Bremerton passes 2019 budget, outlines $128 million in spending

Bremerton passes 2019 budget, outlines $128 million in spending

Councilors differed over affordable housing, street maintenance.

The Bremerton City Council passed a $128 million budget on Tuesday night.

The 2019 financial blueprint, drafted by the mayor last month and amended by the city council during workshops and public hearings since, earned the support of five out of seven city councilors, with Richard Huddy and Leslie Daugs dissenting.

It projects a five percent decrease in total spending from the current year due mainly to construction projects being completed, city finance director DeWayne Pitts said, and the timing of city grants.

The largest increase comes in the personnel category, where spending will jump 4.84 percent from about $43.9 million this year to just over $46.1 million in 2019.

The city is adding six employees plus one part-time worker, to include three firefighters, two maintenance workers, one human resource analyst and a seasonal/part-time employee, to bring total city staff up to 363 full-time employees.

The budget was adopted with the support of the majority of the council.
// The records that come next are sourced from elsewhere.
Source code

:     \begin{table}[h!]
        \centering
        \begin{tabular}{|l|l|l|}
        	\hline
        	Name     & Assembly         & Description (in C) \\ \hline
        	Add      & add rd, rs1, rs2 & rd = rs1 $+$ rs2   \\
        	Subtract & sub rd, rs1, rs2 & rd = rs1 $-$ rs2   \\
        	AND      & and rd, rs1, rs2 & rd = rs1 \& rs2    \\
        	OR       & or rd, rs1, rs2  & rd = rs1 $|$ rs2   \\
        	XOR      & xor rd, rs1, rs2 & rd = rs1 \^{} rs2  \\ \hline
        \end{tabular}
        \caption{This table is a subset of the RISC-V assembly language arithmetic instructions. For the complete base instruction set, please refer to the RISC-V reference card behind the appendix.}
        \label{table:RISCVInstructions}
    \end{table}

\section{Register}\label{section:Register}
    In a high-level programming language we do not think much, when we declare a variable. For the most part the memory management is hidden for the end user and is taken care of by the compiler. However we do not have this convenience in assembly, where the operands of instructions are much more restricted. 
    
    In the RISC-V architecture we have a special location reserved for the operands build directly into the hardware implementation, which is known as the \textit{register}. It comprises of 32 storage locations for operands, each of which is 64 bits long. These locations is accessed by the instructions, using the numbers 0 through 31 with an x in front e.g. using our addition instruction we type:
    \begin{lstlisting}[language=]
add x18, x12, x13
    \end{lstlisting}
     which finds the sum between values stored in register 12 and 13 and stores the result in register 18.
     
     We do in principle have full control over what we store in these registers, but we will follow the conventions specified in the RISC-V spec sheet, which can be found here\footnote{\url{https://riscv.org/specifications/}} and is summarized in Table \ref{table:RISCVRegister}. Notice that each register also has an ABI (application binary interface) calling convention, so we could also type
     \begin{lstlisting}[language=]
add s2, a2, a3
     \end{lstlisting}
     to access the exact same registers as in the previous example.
Some lawmakers took issue with specific line items, even as they voted to codify the spending plan.

Councilor Pat Sullivan opposed a 6.5 percent cut to the city’s residential streets and sidewalks fund, and rejected a $100,000 spending proposal for a rental assistance program supported by affordable housing advocates.

“Our general fund should be used for all the residents – meaning government core services,” she said. “Fire, police, parks, streets.”

Despite her misgivings, Sullivan, who represents East Bremerton’s District 1, said she “would not vote against the budget specifically for this one item,” and voted to pass it.

Councilor Richard Huddy, representing District 6 in northwest Bremerton, was less pliable. He voted against the budget for some of the reasons Sullivan listed.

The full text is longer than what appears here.